Steps for the Impatient

  1. Import your calibrated data. Kirq can import plain text (CSV) and Excel.

  2. Specify your outcome in the drop-down box at the upper-left of the program.

  3. Specify your causal conditions by checking off those that you wish to include in your analysis.

  4. Specify the type of analysis (necessity or sufficiency) and the associated parameters in the lower-right tab.

Differences between Kirq and fs/QCA

Kirq and fs/QCA employ the same underlying algorithm and, therefore, will produce the same results. However, there are a few important differences:

Using Kirq

We've designed Kirq to be extremely user-friendly, but some of it's features are not immediately obvious:

Introduction to QCA

Qualitative comparative analysis (QCA) is a comparative method used for identifying necessary and/or sufficient conditions. A distinguishing feature of QCA is that it is based on Boolean algebra (the algebra of sets) and, therefore, is not subject to degrees-of-freedom limitations. This means that QCA can be used for small- and medium-N datasets, in addition to large-N analysis.
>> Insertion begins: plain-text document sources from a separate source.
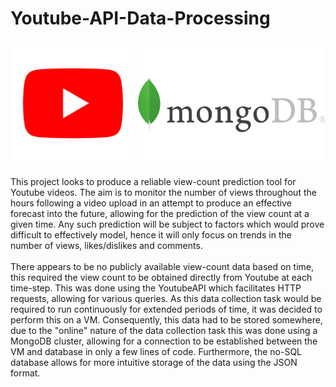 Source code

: # Youtube-API-Data-Processing

<p align="center">
  <img src="Assets/YT_Logo.png" width="200" height="200" /></img>
  <img src="Assets/MongoDB_Logo.png" width="300" height="200" /></img>
</p>

This project looks to produce a reliable view-count prediction tool for Youtube videos. The aim is to monitor the number of views throughout the hours following a video upload in an attempt to produce an effective forecast into the future, allowing for the prediction of the view count at a given time. Any such prediction will be subject to factors which would prove difficult to effectively model, hence it will only focus on trends in the number of views, likes/dislikes and comments.
<br><br>
There appears to be no publicly available view-count data based on time, this required the view count to be obtained directly from Youtube at each time-step. This was done using the YoutubeAPI which facilitates HTTP requests, allowing for various queries. As this data collection task would be required to run continuously for extended periods of time, it was decided to perform this on a VM. Consequently, this data had to be stored somewhere, due to the "online" nature of the data collection task this was done using a MongoDB cluster, allowing for a connection to be established between the VM and database in only a few lines of code. Furthermore, the no-SQL database allows for more intuitive storage of the data using the JSON format.
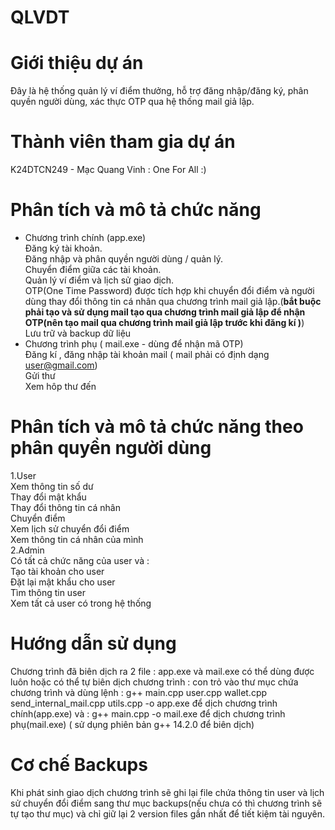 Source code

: # QLVDT
# Giới thiệu dự án
Đây là hệ thống quản lý ví điểm thưởng, hỗ trợ đăng nhập/đăng ký, phân quyền người dùng, xác thực OTP qua hệ thống mail giả lập.
# Thành viên tham gia dự án
K24DTCN249 - Mạc Quang Vinh : One For All :)
# Phân tích và mô tả chức năng
- Chương trình chính (app.exe)  
Đăng ký tài khoản.  
Đăng nhập và phân quyền người dùng / quản lý.  
Chuyển điểm giữa các tài khoản.  
Quản lý ví điểm và lịch sử giao dịch.  
OTP(One Time Password) được tích hợp khi chuyển đổi điểm và người dùng thay đổi thông tin cá nhân qua chương trình mail giả lập.(**bắt buộc phải tạo và sử dụng mail tạo qua chương trình mail giả lập để nhận OTP(nên tạo mail qua chương trình mail giả lập trước khi đăng kí )**)  
Lưu trữ và backup dữ liệu  
- Chương trình phụ ( mail.exe - dùng để nhận mã OTP)  
Đăng kí , đăng nhập tài khoản mail ( mail phải có định dạng user@gmail.com)  
Gửi thư  
Xem hôp thư đến  
# Phân tích và mô tả chức năng theo phân quyền người dùng
1.User  
Xem thông tin số dư  
Thay đổi mật khẩu   
Thay đổi thông tin cá nhân  
Chuyển điểm  
Xem lịch sử chuyển đổi điểm  
Xem thông tin cá nhân của mình  
2.Admin  
Có tất cả chức năng của user và :  
Tạo tài khoản cho user  
Đặt lại mật khẩu cho user  
Tìm thông tin user  
Xem tất cả user có trong hệ thống  
# Hướng dẫn sử dụng
Chương trình đã biên dịch ra 2 file : app.exe và mail.exe có thể dùng được luôn hoặc có thể tự biên dịch chương trình : con trỏ vào thư mục chứa chương trình và dùng lệnh : g++ main.cpp user.cpp wallet.cpp send_internal_mail.cpp utils.cpp -o app.exe để dịch chương trình chính(app.exe) và : g++ main.cpp -o mail.exe để dịch chương trình phụ(mail.exe) ( sử dụng phiên bản g++ 14.2.0 để biên dịch)
# Cơ chế Backups
Khi phát sinh giao dịch chương trình sẽ ghi lại file chứa thông tin user và lịch sử chuyển đổi điểm sang thư mục backups(nếu chưa có thì chương trình sẽ tự tạo thư mục) và chỉ giữ lại 2 version files gần nhất để tiết kiệm tài nguyên.
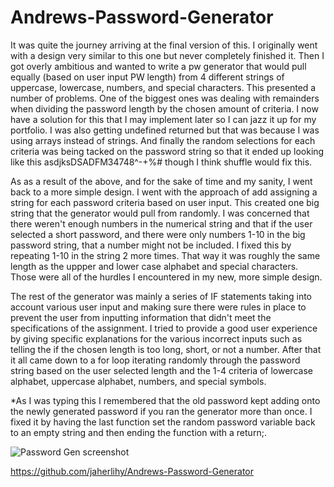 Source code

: # Andrews-Password-Generator

It was quite the journey arriving at the final version of this. I originally went with a design very similar to this one but never completely finished it. Then I got overly ambitious and wanted to write a pw generator that would pull equally (based on user input PW length) from 4 different strings of uppercase, lowercase, numbers, and special characters. This presented a number of problems. One of the biggest ones was dealing with remainders when dividing the password length by the chosen amount of criteria. I now have a solution for this that I may implement later so I can jazz it up for my portfolio. I was also getting undefined returned but that was because I was using arrays instead of strings. And finally the random selections for each criteria was being tacked on the password string so that it ended up looking like this asdjksDSADFM34748^-+%# though I think shuffle would fix this.

As as a result of the above, and for the sake of time and my sanity, I went back to a more simple design. I went with the approach of add assigning a string for each password criteria based on user input. This created one big string that the generator would pull from randomly. I was concerned that there weren't enough numbers in the numerical string and that if the user selected a short password, and there were only numbers 1-10 in the big password string, that a number might not be included. I fixed this by repeating 1-10 in the string 2 more times. That way it was roughly the same length as the uppper and lower case alphabet and special characters. Those were all of the hurdles I encountered in my new, more simple design.

The rest of the generator was mainly a series of IF statements taking into account various user input and making sure there were rules in place to prevent the user from inputting information that didn't meet the specifications of the assignment. I tried to provide a good user experience by giving specific explanations for the various incorrect inputs such as telling the if the chosen length is too long, short, or not a number. After that it all came down to a for loop iterating randomly through the password string based on the user selected length and the 1-4 criteria of lowercase alphabet, uppercase alphabet, numbers, and special symbols.

\*As I was typing this I remembered that the old password kept adding onto the newly generated password if you ran the generator more than once. I fixed it by having the last function set the random password variable back to an empty string and then ending the function with a return;.


![Password Gen screenshot](https://github.com/jaherlihy/Andrews-Password-Generator/raw/main/assets/images/Andrews-Password-Generator.png?raw=true)

https://github.com/jaherlihy/Andrews-Password-Generator
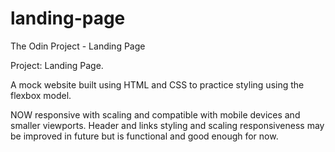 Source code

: # landing-page
The Odin Project - Landing Page

Project: Landing Page.

A mock website built using HTML and CSS to practice styling using the flexbox model.

NOW responsive with scaling and compatible with mobile devices and smaller viewports. Header and links styling and scaling responsiveness may be improved in future but is functional and good enough for now.
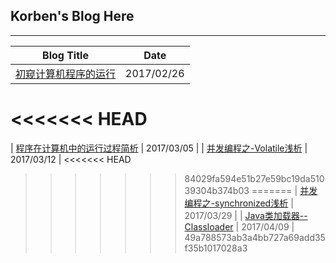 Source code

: ## Korben's Blog Here

--------

| Blog Title | Date|
| ---------- | -----------|
| [初窥计算机程序的运行](http://korben-chy.github.io/2017/02/26/%E5%88%9D%E7%AA%A5%E8%AE%A1%E7%AE%97%E6%9C%BA%E7%A8%8B%E5%BA%8F%E7%9A%84%E8%BF%90%E8%A1%8C/) | 2017/02/26 |
<<<<<<< HEAD
=======
| [程序在计算机中的运行过程简析](http://korben-chy.github.io/2017/03/06/%E7%A8%8B%E5%BA%8F%E5%9C%A8%E8%AE%A1%E7%AE%97%E6%9C%BA%E4%B8%AD%E7%9A%84%E8%BF%90%E8%A1%8C%E8%BF%87%E7%A8%8B%E7%AE%80%E6%9E%90) | 2017/03/05 |
| [并发编程之-Volatile浅析](http://korben-chy.github.io/2017/03/12/%E5%B9%B6%E5%8F%91%E7%BC%96%E7%A8%8B%E4%B9%8B-Volatile%E6%B5%85%E6%9E%90) | 2017/03/12 |
<<<<<<< HEAD
>>>>>>> 84029fa594e51b27e59bc19da51039304b374b03
=======
| [并发编程之-synchronized浅析](http://blog.korbenc.space/2017/03/29/%E5%B9%B6%E5%8F%91%E7%BC%96%E7%A8%8B%E4%B9%8B-synchronized%E6%B5%85%E6%9E%90/) | 2017/03/29 |
| [Java类加载器--Classloader](http://blog.korbenc.space/2017/04/09/Java%E7%B1%BB%E5%8A%A0%E8%BD%BD%E5%99%A8-Classloader/) | 2017/04/09 |
>>>>>>> 49a788573ab3a4bb727a69add35f35b1017028a3
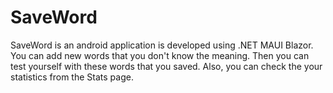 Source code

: # SaveWord
SaveWord is an android application is developed using .NET MAUI Blazor. You can add new words that you don't know the meaning. Then you can test yourself with these words that you saved. Also, you can check the your statistics from the Stats page.
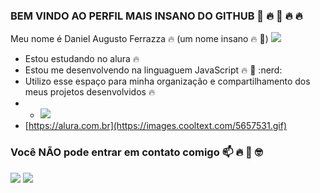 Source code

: ### BEM VINDO AO PERFIL MAIS INSANO DO GITHUB :100: :fire: :100: :fire: :fire:
Meu nome é Daniel Augusto Ferrazza :fire: (um nome insano :fire: :100:)
![](https://images.cooltext.com/5657529.gif)
- Estou estudando no alura :fire:
- Estou me desenvolvendo na linguaguem JavaScript 🔥 💯 :nerd:
- Utilizo esse espaço para minha organização e compartilhamento dos meus projetos desenvolvidos :fire:
- - ![](https://ov12-engine.flamingtext.com/netfu/tmp28006/coollogo_com-255183355.gif)
- [https://alura.com.br](https://images.cooltext.com/5657531.gif)

### Você **NÃO** pode entrar em contato comigo :mailbox: :fire: :100: 🤓
![](https://media.tenor.com/GfxDEsOxZUUAAAAC/manoel-gomes-caneta-azul.gif)
![](https://media.tenor.com/THWirYcqOxMAAAAM/cat-cat-memes.gif)
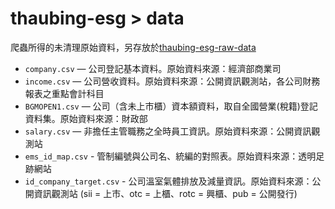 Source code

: # thaubing-esg > data

爬蟲所得的未清理原始資料，另存放於[thaubing-esg-raw-data](https://github.com/gcaa-org-tw/thaubing-esg-raw-data)

- `company.csv` — 公司登記基本資料。原始資料來源：經濟部商業司
- `income.csv` — 公司營收資料。原始資料來源：公開資訊觀測站，各公司財務報表之重點會計科目
- `BGMOPEN1.csv` — 公司（含未上市櫃）資本額資料，取自全國營業(稅籍)登記資料集。原始資料來源：財政部
- `salary.csv` — 非擔任主管職務之全時員工資訊。原始資料來源：公開資訊觀測站
- `ems_id_map.csv` - 管制編號與公司名、統編的對照表。原始資料來源：透明足跡網站
- `id_company_target.csv` - 公司溫室氣體排放及減量資訊。原始資料來源：公開資訊觀測站 (sii = 上市、otc = 上櫃、rotc = 興櫃、pub = 公開發行)
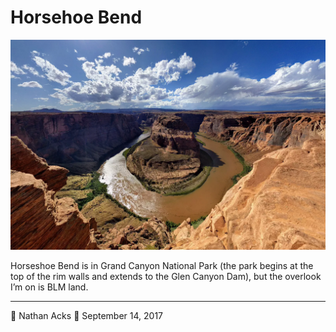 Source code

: # Horsehoe Bend

![A wide-angle shot of the iconic Horseshoe Bend in the Colorado River](assets/9065b719a837b3411a0cde2f4d14e408.webp)

Horseshoe Bend is in Grand Canyon National Park (the park begins at the top of the rim walls and extends to the Glen Canyon Dam), but the overlook I’m on is BLM land.

- - - -

👤 Nathan Acks
📅 September 14, 2017
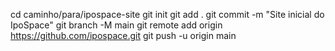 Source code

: cd caminho/para/ipospace-site
git init
git add .
git commit -m "Site inicial do IpoSpace"
git branch -M main
git remote add origin https://github.com/ipospace.git
git push -u origin main
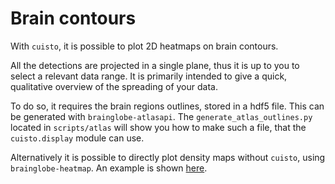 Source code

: # Brain contours
With `cuisto`, it is possible to plot 2D heatmaps on brain contours.

All the detections are projected in a single plane, thus it is up to you to select a relevant data range. It is primarily intended to give a quick, qualitative overview of the spreading of your data.

To do so, it requires the brain regions outlines, stored in a hdf5 file. This can be generated with `brainglobe-atlasapi`. The `generate_atlas_outlines.py` located in `scripts/atlas` will show you how to make such a file, that the `cuisto.display` module can use.

Alternatively it is possible to directly plot density maps without `cuisto`, using `brainglobe-heatmap`. An example is shown [here](demo_notebooks/density_map.ipynb). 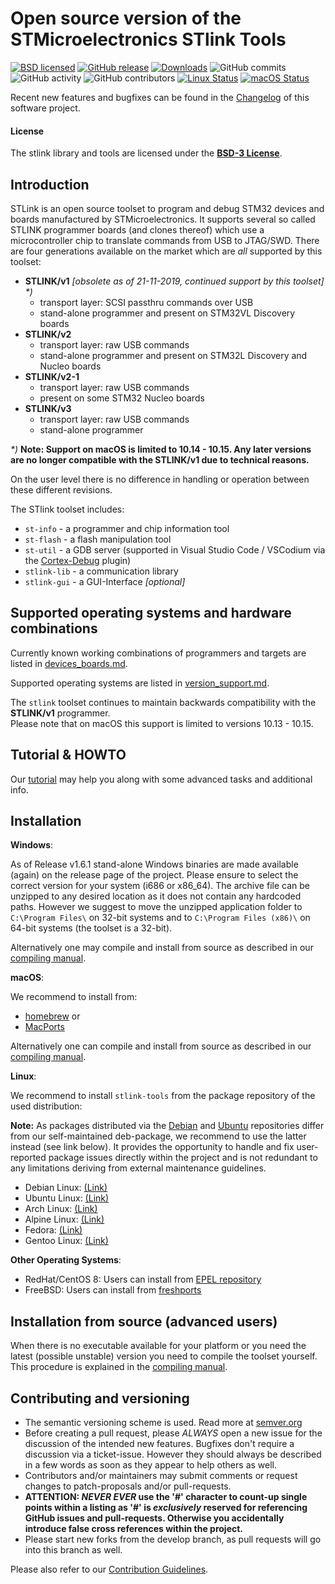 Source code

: Open source version of the STMicroelectronics STlink Tools
==========================================================

[![BSD licensed](https://img.shields.io/badge/license-BSD-blue.svg)](https://raw.githubusercontent.com/hyperium/hyper/master/LICENSE)
[![GitHub release](https://img.shields.io/github/release/stlink-org/stlink.svg)](https://github.com/stlink-org/stlink/releases/latest)
[![Downloads](https://img.shields.io/github/downloads/stlink-org/stlink/total)](https://github.com/stlink-org/stlink/releases/latest)
![GitHub commits](https://img.shields.io/github/commits-since/stlink-org/stlink/v1.6.1/develop)
![GitHub activity](https://img.shields.io/github/commit-activity/m/stlink-org/stlink)
![GitHub contributors](https://img.shields.io/github/contributors/stlink-org/stlink)
[![Linux Status](https://img.shields.io/travis/stlink-org/stlink/master?env=BADGE=linux&label=linux)](https://travis-ci.org/stlink-org/stlink)
[![macOS Status](https://img.shields.io/travis/stlink-org/stlink/master?env=BADGE=osx&label=osx)](https://travis-ci.org/stlink-org/stlink)

Recent new features and bugfixes can be found in the [Changelog](CHANGELOG.md) of this software project.


#### License

The stlink library and tools are licensed under the **[BSD-3 License](LICENSE.md)**.


## Introduction

STLink is an open source toolset to program and debug STM32 devices and boards manufactured by STMicroelectronics.
It supports several so called STLINK programmer boards (and clones thereof) which use a microcontroller chip to translate commands from USB to JTAG/SWD. There are four generations available on the market which are _all_ supported by this toolset:

* **STLINK/v1** _[obsolete as of 21-11-2019, continued support by this toolset] *)_
  - transport layer: SCSI passthru commands over USB
  - stand-alone programmer and present on STM32VL Discovery boards
* **STLINK/v2**
  - transport layer: raw USB commands
  - stand-alone programmer and present on STM32L Discovery and Nucleo boards
* **STLINK/v2-1**
  - transport layer: raw USB commands
  - present on some STM32 Nucleo boards
* **STLINK/v3**
  - transport layer: raw USB commands
  - stand-alone programmer

_*)_ **Note: Support on macOS is limited to 10.14 - 10.15. Any later versions are no longer compatible with the STLINK/v1 due to technical reasons.**

On the user level there is no difference in handling or operation between these different revisions.

The STlink toolset includes:

* `st-info` - a programmer and chip information tool
* `st-flash` - a flash manipulation tool
* `st-util` - a GDB server (supported in Visual Studio Code / VSCodium via the [Cortex-Debug](https://github.com/Marus/cortex-debug) plugin)
* `stlink-lib` - a communication library
* `stlink-gui` - a GUI-Interface _[optional]_


## Supported operating systems and hardware combinations

Currently known working combinations of programmers and targets are listed in [devices_boards.md](doc/devices_boards.md).

Supported operating systems are listed in [version_support.md](doc/version_support.md).

The `stlink` toolset continues to maintain backwards compatibility with the **STLINK/v1** programmer.<br />
Please note that on macOS this support is limited to versions 10.13 - 10.15.


## Tutorial & HOWTO

Our [tutorial](doc/tutorial.md) may help you along with some advanced tasks and additional info.


## Installation

**Windows**:

As of Release v1.6.1 stand-alone Windows binaries are made available (again) on the release page of the project.
Please ensure to select the correct version for your system (i686 or x86_64). The archive file can be unzipped to any desired location as it does not contain any hardcoded paths. However we suggest to move the unzipped application folder to `C:\Program Files\` on 32-bit systems and to `C:\Program Files (x86)\` on 64-bit systems (the toolset is a 32-bit).

Alternatively one may compile and install from source as described in our [compiling manual](doc/compiling.md#Windows).

**macOS**:

We recommend to install from:

* [homebrew](https://formulae.brew.sh/formula/stlink) or
* [MacPorts](https://ports.macports.org/port/stlink)

Alternatively one can compile and install from source as described in our [compiling manual](doc/compiling.md#macOS).

**Linux**:

We recommend to install `stlink-tools` from the package repository of the used distribution:

**Note:** As packages distributed via the [Debian](https://packages.debian.org/buster/stlink-tools) and [Ubuntu](https://packages.ubuntu.com/stlink-tools) repositories differ from our self-maintained deb-package, we recommend to use the latter instead (see link below). It provides the opportunity to handle and fix user-reported package issues directly within the project and is not redundant to any limitations deriving from external maintenance guidelines.

* Debian Linux: [(Link)](https://github.com/stlink-org/stlink/releases)
* Ubuntu Linux: [(Link)](https://github.com/stlink-org/stlink/releases)
* Arch Linux:   [(Link)](https://www.archlinux.org/packages/community/x86_64/stlink)
* Alpine Linux: [(Link)](https://pkgs.alpinelinux.org/packages?name=stlink)
* Fedora:       [(Link)](https://src.fedoraproject.org/rpms/stlink)
* Gentoo Linux: [(Link)](https://packages.gentoo.org/packages/dev-embedded/stlink)

**Other Operating Systems**:

* RedHat/CentOS 8: Users can install from [EPEL repository](https://src.fedoraproject.org/rpms/stlink/branch/epel8)
* FreeBSD: Users can install from [freshports](https://www.freshports.org/devel/stlink)


## Installation from source (advanced users)

When there is no executable available for your platform or you need the latest (possible unstable) version you need to compile the toolset yourself. This procedure is explained in the [compiling manual](doc/compiling.md).


## Contributing and versioning

* The semantic versioning scheme is used. Read more at [semver.org](http://semver.org)
* Before creating a pull request, please _ALWAYS_ open a new issue for the discussion of the intended new features. Bugfixes don't require a discussion via a ticket-issue. However they should always be described in a few words as soon as they appear to help others as well.
* Contributors and/or maintainers may submit comments or request changes to patch-proposals and/or pull-requests.
* **ATTENTION: _NEVER EVER_ use the '#' character to count-up single points within a listing as '#' is _exclusively_ reserved for referencing GitHub issues and pull-requests. Otherwise you accidentally introduce false cross references within the project.**
* Please start new forks from the develop branch, as pull requests will go into this branch as well.

Please also refer to our [Contribution Guidelines](CONTRIBUTING.md).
There are three steps to conducting a QCA: dataset calibration, necessity testing, and sufficiency testing.

Dataset Calibration

The QCA analogue of a variable is a "condition." A condition identifies a set of cases. The process of transforming a conventional variable into a condition is referred to as "calibration." Calibration involves adjusting one's measuring instruments so that they conform to established standards; it makes measures meaningful. Uncalibrated measures permit assessment of the positions of cases relative to one another. Calibrated measures, on the other hand, are directly interpretable. For example, calibration would permit one to classify a country as democratic or autocratic, rather than merely more or less democratic than other countries.

Observations may have full, partial, or no membership in a given condition, with membership scores ranging between 1.0 and 0.0. A score of 1.0 indicates full membership in the condition; for example, a country that fully belongs to the set of democratic countries. A score of 0.0 indicates full non-membership in the condition; for example, a country that is completely out of the set of democratic countries. Scores between 0.0 and 1.0 indicates partial degrees of membership; for example, a country that is mostly-but-not-fully democratic.

Observe that calibrated conditions are asymmetric and that a score of 0.0 merely indicates that an observation does not belong to the target set. For example, to be fully out of the set of rich people does not mean that a person is poor; it merely means that the person is "not rich."

Calibrated conditions may be "crisp" (scores are either 0 or 1) or "fuzzy" (scores may range between 0.0 and 1.0, inclusive). Most users find it easier to begin with crisp sets because the calibration process is easier; observations are either in or out of the target set.

Kirq does not provide a data editor, nor any functionality for calibrating conditions. Instead, you keep your data in whatever format you prefer (e.g., CSV or Excel) and import it into Kirq for analysis. Kirq can read plain text and Excel. For plain text files, Kirq automatically determines the delimiter (comma, tab, etc) by looking at the second line of data.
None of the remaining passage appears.